## TASK TO COMPLETE
Copy exactly the lines of the material below that run from the one containing "- last : 相当于Apache的[L]标记，表示完成rewrite" through the one containing "这里 last 和 break 区别有点难以理解：". Copy no other lines.

## SOURCE MATERIAL
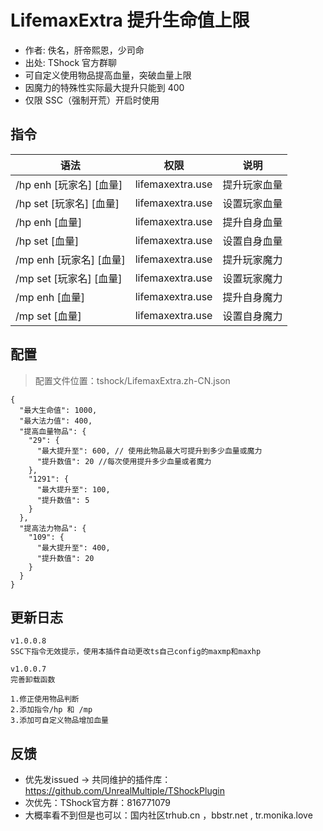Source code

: # LifemaxExtra 提升生命值上限

- 作者: 佚名，肝帝熙恩，少司命
- 出处: TShock 官方群聊
- 可自定义使用物品提高血量，突破血量上限
- 因魔力的特殊性实际最大提升只能到 400
- 仅限 SSC（强制开荒）开启时使用

## 指令

| 语法                                                                                                                         |                权限                |   说明   |
| -------------------------------------------------------------------------------------------------------------------------- | :------------------------------: | :----: |
| /hp enh [玩家名] [血量] | lifemaxextra.use | 提升玩家血量 |
| /hp set [玩家名] [血量] | lifemaxextra.use | 设置玩家血量 |
| /hp enh [血量]                                                           | lifemaxextra.use | 提升自身血量 |
| /hp set [血量]                                                           | lifemaxextra.use | 设置自身血量 |
| /mp enh [玩家名] [血量] | lifemaxextra.use | 提升玩家魔力 |
| /mp set [玩家名] [血量] | lifemaxextra.use | 设置玩家魔力 |
| /mp enh [血量]                                                           | lifemaxextra.use | 提升自身魔力 |
| /mp set [血量]                                                           | lifemaxextra.use | 设置自身魔力 |

## 配置

> 配置文件位置：tshock/LifemaxExtra.zh-CN.json

```json5
{
  "最大生命值": 1000,
  "最大法力值": 400,
  "提高血量物品": {
    "29": {
      "最大提升至": 600, // 使用此物品最大可提升到多少血量或魔力
      "提升数值": 20 //每次使用提升多少血量或者魔力
    },
    "1291": {
      "最大提升至": 100,
      "提升数值": 5
    }
  },
  "提高法力物品": {
    "109": {
      "最大提升至": 400,
      "提升数值": 20
    }
  }
}
```

## 更新日志

```
v1.0.0.8
SSC下指令无效提示，使用本插件自动更改ts自己config的maxmp和maxhp

v1.0.0.7
完善卸载函数

1.修正使用物品判断
2.添加指令/hp 和 /mp
3.添加可自定义物品增加血量
```

## 反馈

- 优先发issued -> 共同维护的插件库：https://github.com/UnrealMultiple/TShockPlugin
- 次优先：TShock官方群：816771079
- 大概率看不到但是也可以：国内社区trhub.cn ，bbstr.net , tr.monika.love
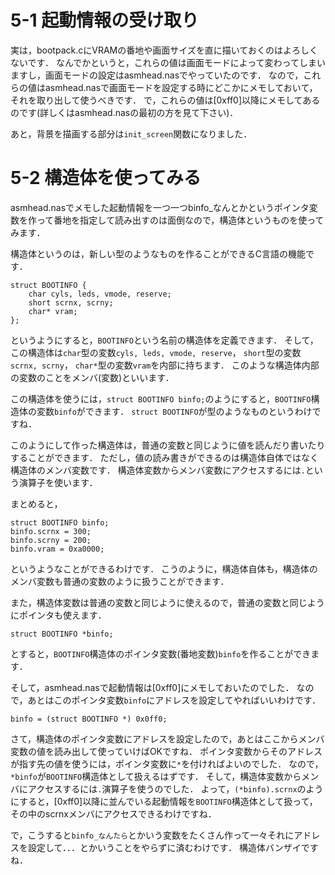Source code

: # 5-1 起動情報の受け取り
実は，bootpack.cにVRAMの番地や画面サイズを直に描いておくのはよろしくないです．
なんでかというと，これらの値は画面モードによって変わってしまいますし，画面モードの設定はasmhead.nasでやっていたのです．
なので，これらの値はasmhead.nasで画面モードを設定する時にどこかにメモしておいて，それを取り出して使うべきです．
で，これらの値は[0xff0]以降にメモしてあるのです(詳しくはasmhead.nasの最初の方を見て下さい)．

あと，背景を描画する部分は```init_screen```関数になりました．

# 5-2 構造体を使ってみる
asmhead.nasでメモした起動情報を一つ一つbinfo_なんとかというポインタ変数を作って番地を指定して読み出すのは面倒なので，構造体というものを使ってみます．

構造体というのは，新しい型のようなものを作ることができるC言語の機能です．
```
struct BOOTINFO {
	char cyls, leds, vmode, reserve;
	short scrnx, scrny;
	char* vram;
};
```
というようにすると，```BOOTINFO```という名前の構造体を定義できます．
そして，この構造体は```char```型の変数```cyls, leds, vmode, reserve```，
```short```型の変数```scrnx, scrny```，
```char*```型の変数```vram```を内部に持ちます．
このような構造体内部の変数のことをメンバ(変数)といいます．

この構造体を使うには，```struct BOOTINFO binfo;```のようにすると，```BOOTINFO```構造体の変数```binfo```ができます．
```struct BOOTINFO```が型のようなものというわけですね．

このようにして作った構造体は，普通の変数と同じように値を読んだり書いたりすることができます．
ただし，値の読み書きができるのは構造体自体ではなく構造体のメンバ変数です．
構造体変数からメンバ変数にアクセスするには```.```という演算子を使います．

まとめると，
```
struct BOOTINFO binfo;
binfo.scrnx = 300;
binfo.scrny = 200;
binfo.vram = 0xa0000;
```
というようなことができるわけです．
こうのように，構造体自体も，構造体のメンバ変数も普通の変数のように扱うことができます．

また，構造体変数は普通の変数と同じように使えるので，普通の変数と同じようにポインタも使えます．
```
struct BOOTINFO *binfo;
```
とすると，```BOOTINFO```構造体のポインタ変数(番地変数)```binfo```を作ることができます．

そして，asmhead.nasで起動情報は[0xff0]にメモしておいたのでした．
なので，あとはこのポインタ変数```binfo```にアドレスを設定してやればいいわけです．
```
binfo = (struct BOOTINFO *) 0x0ff0;
```
さて，構造体のポインタ変数にアドレスを設定したので，あとはここからメンバ変数の値を読み出して使っていけばOKですね．
ポインタ変数からそのアドレスが指す先の値を使うには，ポインタ変数に```*```を付ければよいのでした．
なので，```*binfo```が```BOOTINFO```構造体として扱えるはずです．
そして，構造体変数からメンバにアクセスするには```.```演算子を使うのでした．
よって，```(*binfo).scrnx```のようにすると，[0xff0]以降に並んでいる起動情報を```BOOTINFO```構造体として扱って，その中のscrnxメンバにアクセスできるわけですね．

で，こうすると```binfo_なんたら```とかいう変数をたくさん作って一々それにアドレスを設定して．．．とかいうことをやらずに済むわけです．
構造体バンザイですね．
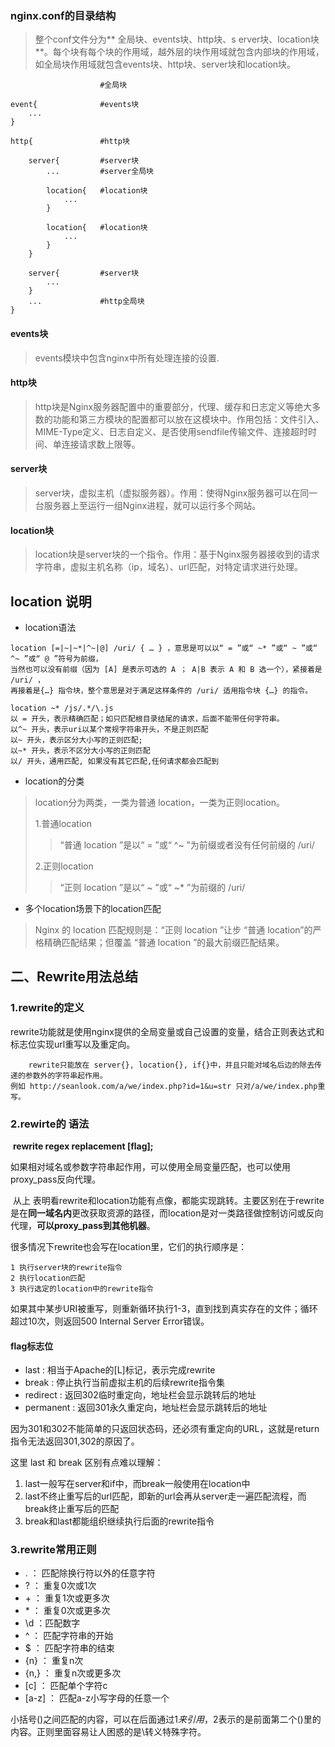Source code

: ### nginx.conf的目录结构

> 整个conf文件分为** 全局块、events块、http块、s erver块、location块**。每个块有每个块的作用域，越外层的块作用域就包含内部块的作用域，如全局块作用域就包含events块、http块、server块和location块。

```
                    #全局块

event{              #events块
    ...
}

http{               #http块

    server{         #server块
        ...         #server全局块

        location{   #location块
            ...
        }

        location{   #location块
            ...
        }
    }

    server{         #server块
        ...
    }
    ...             #http全局块
}

```

#### events块

> events模块中包含nginx中所有处理连接的设置.

#### http块

> http块是Nginx服务器配置中的重要部分，代理、缓存和日志定义等绝大多数的功能和第三方模块的配置都可以放在这模块中。作用包括：文件引入、MIME-Type定义、日志自定义、是否使用sendfile传输文件、连接超时时间、单连接请求数上限等。

#### server块

> server块，虚拟主机（虚拟服务器）。作用：使得Nginx服务器可以在同一台服务器上至运行一组Nginx进程，就可以运行多个网站。

#### location块

> location块是server块的一个指令。作用：基于Nginx服务器接收到的请求字符串，虚拟主机名称（ip，域名）、url匹配，对特定请求进行处理。

## location 说明

- location语法

```
location [=|~|~*|^~|@] /uri/ { … } ，意思是可以以“ = ”或“ ~* ”或“ ~ ”或“ ^~ ”或“ @ ”符号为前缀，
当然也可以没有前缀（因为 [A] 是表示可选的 A ； A|B 表示 A 和 B 选一个），紧接着是 /uri/ ，
再接着是{…} 指令块，整个意思是对于满足这样条件的 /uri/ 适用指令块 {…} 的指令。

location ~* /js/.*/\.js
以 = 开头，表示精确匹配；如只匹配根目录结尾的请求，后面不能带任何字符串。
以^~ 开头，表示uri以某个常规字符串开头，不是正则匹配
以~ 开头，表示区分大小写的正则匹配;
以~* 开头，表示不区分大小写的正则匹配
以/ 开头，通用匹配, 如果没有其它匹配,任何请求都会匹配到
```

- location的分类

> location分为两类，一类为普通 location，一类为正则location。
>
> 1.普通location
>
> > “普通 location ”是以“ = ”或“ ^~ ”为前缀或者没有任何前缀的 /uri/ 
> >
>
> 2.正则location
>
> > “正则 location ”是以“ ~ ”或“ ~* ”为前缀的 /uri/

- 多个location场景下的location匹配

> Nginx 的 location 匹配规则是：“正则 location ”让步 “普通 location”的严格精确匹配结果；但覆盖 “普通 location ”的最大前缀匹配结果。

## 二、Rewrite用法总结

###    1.rewrite的定义

   rewrite功能就是使用nginx提供的全局变量或自己设置的变量，结合正则表达式和标志位实现url重写以及重定向。

```
    rewrite只能放在 server{}, location{}, if{}中，并且只能对域名后边的除去传递的参数外的字符串起作用。
例如 http://seanlook.com/a/we/index.php?id=1&u=str 只对/a/we/index.php重写。
```

###   2.rewirte的 **语法**

​    **rewrite regex replacement [flag];**

 

​    如果相对域名或参数字符串起作用，可以使用全局变量匹配，也可以使用proxy_pass反向代理。

​    从上 表明看rewrite和location功能有点像，都能实现跳转。主要区别在于rewrite是在**同一域名内**更改获取资源的路径，而location是对一类路径做控制访问或反向代理，**可以proxy_pass到其他机器**。

 

很多情况下rewrite也会写在location里，它们的执行顺序是：

```
1 执行server块的rewrite指令
2 执行location匹配
3 执行选定的location中的rewrite指令
```

如果其中某步URI被重写，则重新循环执行1-3，直到找到真实存在的文件；循环超过10次，则返回500 Internal Server Error错误。

#### flag标志位

- last : 相当于Apache的[L]标记，表示完成rewrite
- break : 停止执行当前虚拟主机的后续rewrite指令集
- redirect : 返回302临时重定向，地址栏会显示跳转后的地址
- permanent : 返回301永久重定向，地址栏会显示跳转后的地址

因为301和302不能简单的只返回状态码，还必须有重定向的URL，这就是return指令无法返回301,302的原因了。

这里 last 和 break 区别有点难以理解：

1. last一般写在server和if中，而break一般使用在location中
2. last不终止重写后的url匹配，即新的url会再从server走一遍匹配流程，而break终止重写后的匹配
3. break和last都能组织继续执行后面的rewrite指令

### 3.rewrite常用正则

- . ： 匹配除换行符以外的任意字符
- ? ： 重复0次或1次
- \+ ： 重复1次或更多次
- \* ： 重复0次或更多次
- \d ：匹配数字
- ^ ： 匹配字符串的开始
- $ ： 匹配字符串的结束
- {n} ： 重复n次
- {n,} ： 重复n次或更多次
- [c] ： 匹配单个字符c
- [a-z] ： 匹配a-z小写字母的任意一个

小括号()之间匹配的内容，可以在后面通过$1来引用，$2表示的是前面第二个()里的内容。正则里面容易让人困惑的是\转义特殊字符。
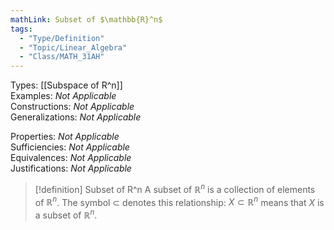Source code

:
 ```yaml
---
mathLink: Subset of $\mathbb{R}^n$
tags:
  - "Type/Definition"
  - "Topic/Linear_Algebra"
  - "Class/MATH_31AH"
---
```

Types: [[Subspace of R^n]]  
Examples: <i>Not Applicable</i>  
Constructions: <i>Not Applicable</i>  
Generalizations: <i>Not Applicable</i>  

Properties: <i>Not Applicable</i>  
Sufficiencies: <i>Not Applicable</i>  
Equivalences: <i>Not Applicable</i>  
Justifications: <i>Not Applicable</i>  

> [!definition] Subset of R^n
> A subset of $\mathbb{R}^n$ is a collection of elements of $\mathbb{R}^n$. The symbol $\subset$ denotes this relationship: $X\subset \mathbb{R}^n$ means that $X$ is a subset of $\mathbb{R}^n$.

## FINAL ANSWER
- last : 相当于Apache的[L]标记，表示完成rewrite
- break : 停止执行当前虚拟主机的后续rewrite指令集
- redirect : 返回302临时重定向，地址栏会显示跳转后的地址
- permanent : 返回301永久重定向，地址栏会显示跳转后的地址

因为301和302不能简单的只返回状态码，还必须有重定向的URL，这就是return指令无法返回301,302的原因了。

这里 last 和 break 区别有点难以理解：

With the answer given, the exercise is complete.